Nevertheless, progressive defenders and critics of human rights alike ought to acknowledge that human rights advocacy in regard to Gaza exemplifies a shift (a decade in the making) that is significant both for how we conceptualize human rights as an object of study and as a field of struggle. In that sense, my illustration of this emerging trend of anti-war human rights is not yet another exercise in critical redemption—an effort to re-authorize the field by reference to the vague possibility of its radicalization. After all, it is imaginable that this new understanding will never become majoritarian within the movement, within legal scholarship, or within international institutions. It is also totally imaginable that creating a distance—let alone open opposition—between human rights and the foreign policy of major powers will lead to the decline of the field’s soft power. 
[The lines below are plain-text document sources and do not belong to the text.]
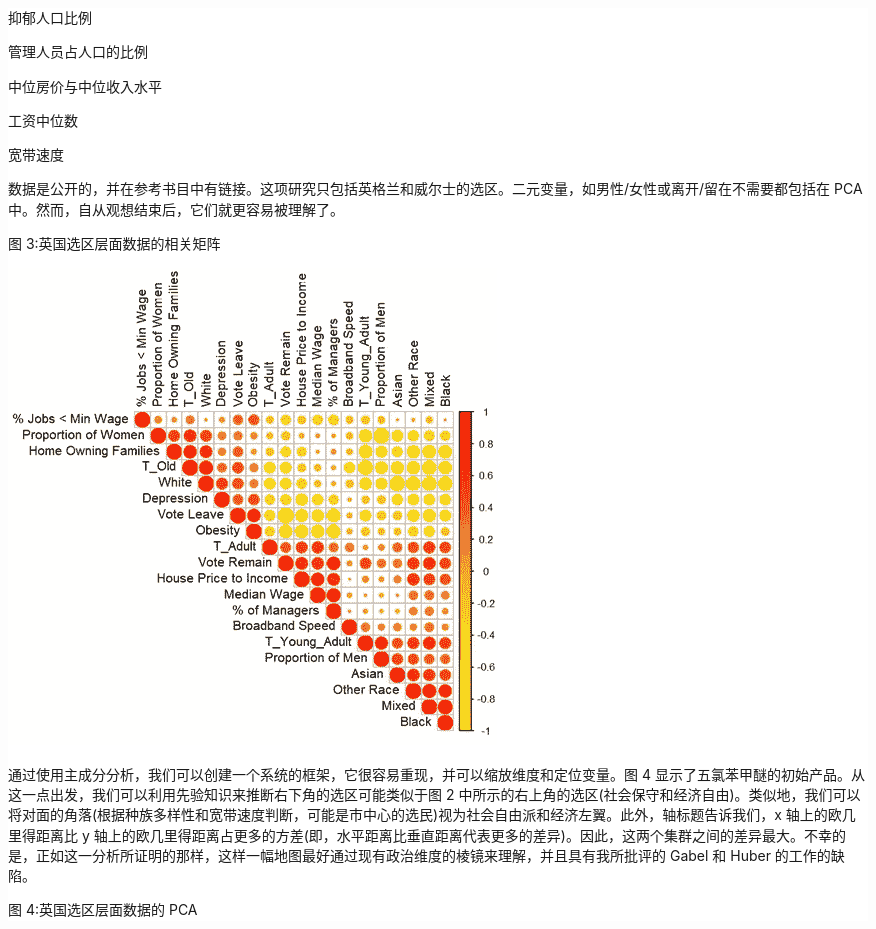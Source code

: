 抑郁人口比例

管理人员占人口的比例

中位房价与中位收入水平

工资中位数

宽带速度

数据是公开的，并在参考书目中有链接。这项研究只包括英格兰和威尔士的选区。二元变量，如男性/女性或离开/留在不需要都包括在 PCA 中。然而，自从观想结束后，它们就更容易被理解了。

图 3:英国选区层面数据的相关矩阵

![](img/7bcffee2640f85e1a9f36bb2b0482d82.png)

通过使用主成分分析，我们可以创建一个系统的框架，它很容易重现，并可以缩放维度和定位变量。图 4 显示了五氯苯甲醚的初始产品。从这一点出发，我们可以利用先验知识来推断右下角的选区可能类似于图 2 中所示的右上角的选区(社会保守和经济自由)。类似地，我们可以将对面的角落(根据种族多样性和宽带速度判断，可能是市中心的选民)视为社会自由派和经济左翼。此外，轴标题告诉我们，x 轴上的欧几里得距离比 y 轴上的欧几里得距离占更多的方差(即，水平距离比垂直距离代表更多的差异)。因此，这两个集群之间的差异最大。不幸的是，正如这一分析所证明的那样，这样一幅地图最好通过现有政治维度的棱镜来理解，并且具有我所批评的 Gabel 和 Huber 的工作的缺陷。

图 4:英国选区层面数据的 PCA
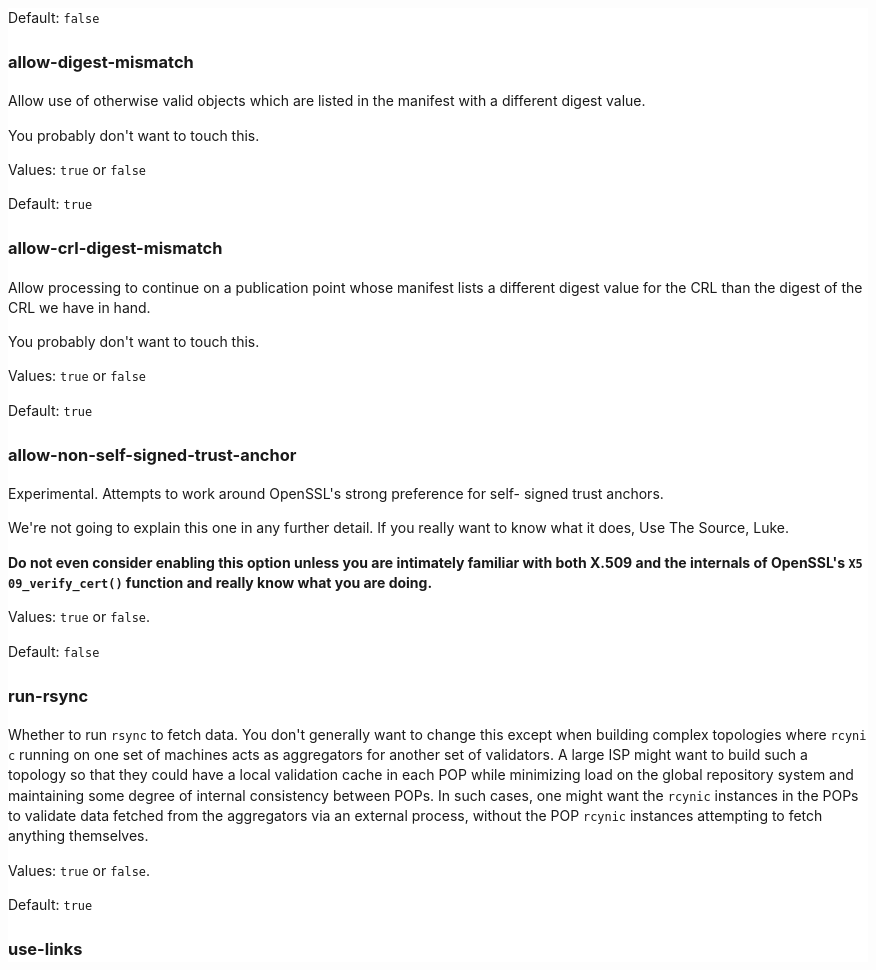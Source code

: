Default: `false`

### allow-digest-mismatch

Allow use of otherwise valid objects which are listed in the manifest with a
different digest value.

You probably don't want to touch this.

Values: `true` or `false`

Default: `true`

### allow-crl-digest-mismatch

Allow processing to continue on a publication point whose manifest lists a
different digest value for the CRL than the digest of the CRL we have in hand.

You probably don't want to touch this.

Values: `true` or `false`

Default: `true`

### allow-non-self-signed-trust-anchor

Experimental. Attempts to work around OpenSSL's strong preference for self-
signed trust anchors.

We're not going to explain this one in any further detail. If you really want
to know what it does, Use The Source, Luke.

**Do not even consider enabling this option unless you are intimately familiar with both X.509 and the internals of OpenSSL's `X509_verify_cert()` function and really know what you are doing.**

Values: `true` or `false`.

Default: `false`

### run-rsync

Whether to run `rsync` to fetch data. You don't generally want to change this
except when building complex topologies where `rcynic` running on one set of
machines acts as aggregators for another set of validators. A large ISP might
want to build such a topology so that they could have a local validation cache
in each POP while minimizing load on the global repository system and
maintaining some degree of internal consistency between POPs. In such cases,
one might want the `rcynic` instances in the POPs to validate data fetched
from the aggregators via an external process, without the POP `rcynic`
instances attempting to fetch anything themselves.

Values: `true` or `false`.

Default: `true`

### use-links
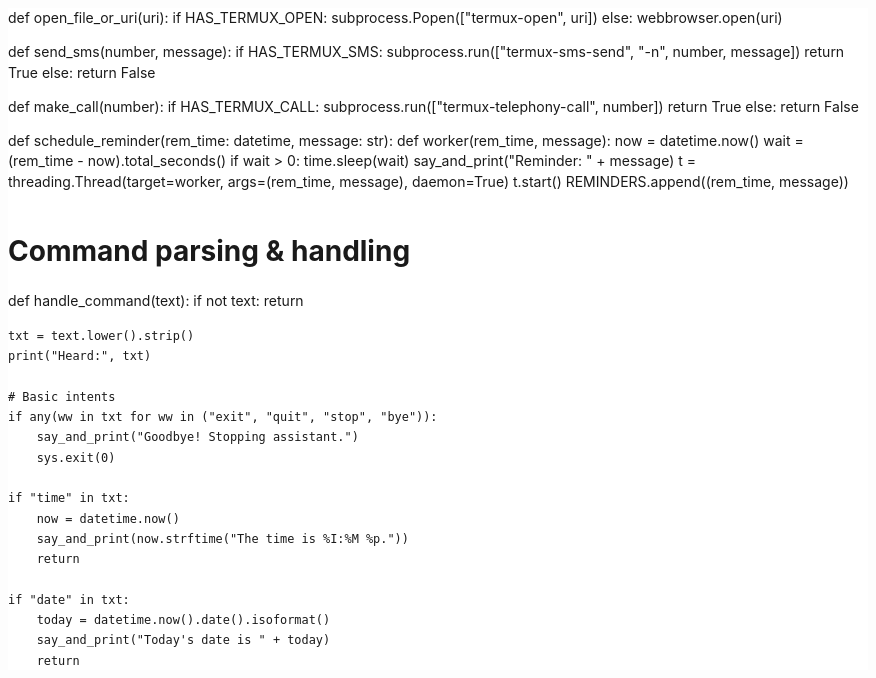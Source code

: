 def open_file_or_uri(uri):
    if HAS_TERMUX_OPEN:
        subprocess.Popen(["termux-open", uri])
    else:
        webbrowser.open(uri)

def send_sms(number, message):
    if HAS_TERMUX_SMS:
        subprocess.run(["termux-sms-send", "-n", number, message])
        return True
    else:
        return False

def make_call(number):
    if HAS_TERMUX_CALL:
        subprocess.run(["termux-telephony-call", number])
        return True
    else:
        return False

def schedule_reminder(rem_time: datetime, message: str):
    def worker(rem_time, message):
        now = datetime.now()
        wait = (rem_time - now).total_seconds()
        if wait > 0:
            time.sleep(wait)
        say_and_print("Reminder: " + message)
    t = threading.Thread(target=worker, args=(rem_time, message), daemon=True)
    t.start()
    REMINDERS.append((rem_time, message))

# Command parsing & handling
def handle_command(text):
    if not text:
        return

    txt = text.lower().strip()
    print("Heard:", txt)

    # Basic intents
    if any(ww in txt for ww in ("exit", "quit", "stop", "bye")):
        say_and_print("Goodbye! Stopping assistant.")
        sys.exit(0)

    if "time" in txt:
        now = datetime.now()
        say_and_print(now.strftime("The time is %I:%M %p."))
        return

    if "date" in txt:
        today = datetime.now().date().isoformat()
        say_and_print("Today's date is " + today)
        return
Far from being a redemptive move, my claim is that we should treat human rights as a fully secular field: one that is open to political contestation but also one in which political effectiveness is not transcendental but contingent on broader geopolitical shifts. The rise of human rights as a persuasive moral language was the result of concrete historical events, and there is no reason to think that their prominence will persist in today’s altered geopolitical and ideological landscape. 

It is an open question whether emerging understandings of human rights that oppose war will weaken the defenders of war or the defenders of human rights. Of course, the fact that we do not yet have an answer does not mean that we cannot have “hope in a TWAIL register.” 

I would like to thank Ben Golden for his helpful comments and Jess Whyte for the long conversations that have shaped my thinking on this matter.